Wednesday, July 11, 2012

Breaking from a loop

This post describes how to break from a code block by using EitherT/MaybeT instead of ContT. This technique isn't new, and has already been described at least once before here. However, there is still some weird culture of teaching ContT for exiting from loops, which is incredibly over-kill and bad practice because it makes beginners think it's complicated when it's not.


The Trick


Exiting from a code block is ridiculously simple:
import Control.Error -- from the 'errors' package
import Control.Monad
import Control.Monad.Trans

exit = left -- or rename 'exit' to 'break' if you prefer

main = runEitherT $ forever $ do
    str <- lift getLine
    when (str == "exit") $ exit ()
I find this significantly easier to understand than the equivalent ContT version. Normally when you use Either/EitherT, you terminate on the first Left you encounter. All that exit does is return its argument wrapped in a Left, halting the surrounding EitherT block.

You can even use the value returned from the block, which will be a Left if the block exited with a exit statement, or a Right if the block terminated normally:
main = do
    e <- runEitherT $ forever $ do
        str <- lift getLine
        when (str == "exit") $ exit ()
    case e of
        Left  a -> ... -- Loop terminated with an 'exit'
        Right b -> ... -- Loop terminated normally
This approach is incredibly simple and lets you distinguish how the loop terminates. If you don't care about distinguishing the two code paths and they return the same result type, then just use:
main = do
    r <- fmap (either id id) $ runEitherT $ ...
    ...
... which also works if the loop is non-terminating.
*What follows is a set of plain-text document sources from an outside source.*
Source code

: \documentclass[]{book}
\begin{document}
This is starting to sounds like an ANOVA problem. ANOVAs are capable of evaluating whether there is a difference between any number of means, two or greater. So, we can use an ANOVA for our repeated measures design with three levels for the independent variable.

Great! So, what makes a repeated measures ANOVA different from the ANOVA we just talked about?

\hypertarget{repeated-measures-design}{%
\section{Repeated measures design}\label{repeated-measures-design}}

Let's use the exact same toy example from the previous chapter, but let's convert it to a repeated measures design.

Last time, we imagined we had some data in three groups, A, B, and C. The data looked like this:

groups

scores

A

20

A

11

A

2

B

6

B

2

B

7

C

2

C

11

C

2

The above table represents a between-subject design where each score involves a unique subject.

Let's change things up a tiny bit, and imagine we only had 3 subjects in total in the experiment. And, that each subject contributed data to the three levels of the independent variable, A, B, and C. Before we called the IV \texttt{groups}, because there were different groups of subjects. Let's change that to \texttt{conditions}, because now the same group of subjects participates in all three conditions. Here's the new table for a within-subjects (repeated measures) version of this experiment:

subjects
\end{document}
If you want to exit without returning any value, just use MaybeT instead:
exit = mzero

main = runMaybeT $ forever $ do
    str <- lift getLine
    when (str == "exit") exit
Or you could stick with EitherT and just use exit (), as the first example did, since Either () r is isomorphic to Maybe r.


EitherT vs. ErrorT


You might wonder why people historically teach ContT instead of EitherT for exiting from loops. I can only guess that they did this because of the terrible EitherT implementation in the transformers package that goes by the name ErrorT. The ErrorT implementation makes two major mistakes:
  • It constrains the Left value with the Error class.
  • The name mistakenly misleads users to believe that the Left value is only useful for returning errors.
The first mistake prevents you from exiting with any old value unless you first make it an instance of the Error class. The second mistake insidiously misleads new Haskell programmers to miss the opportunity to exit from EitherT blocks using ordinary non-exceptional values and then they get led astray by people peddling ContT.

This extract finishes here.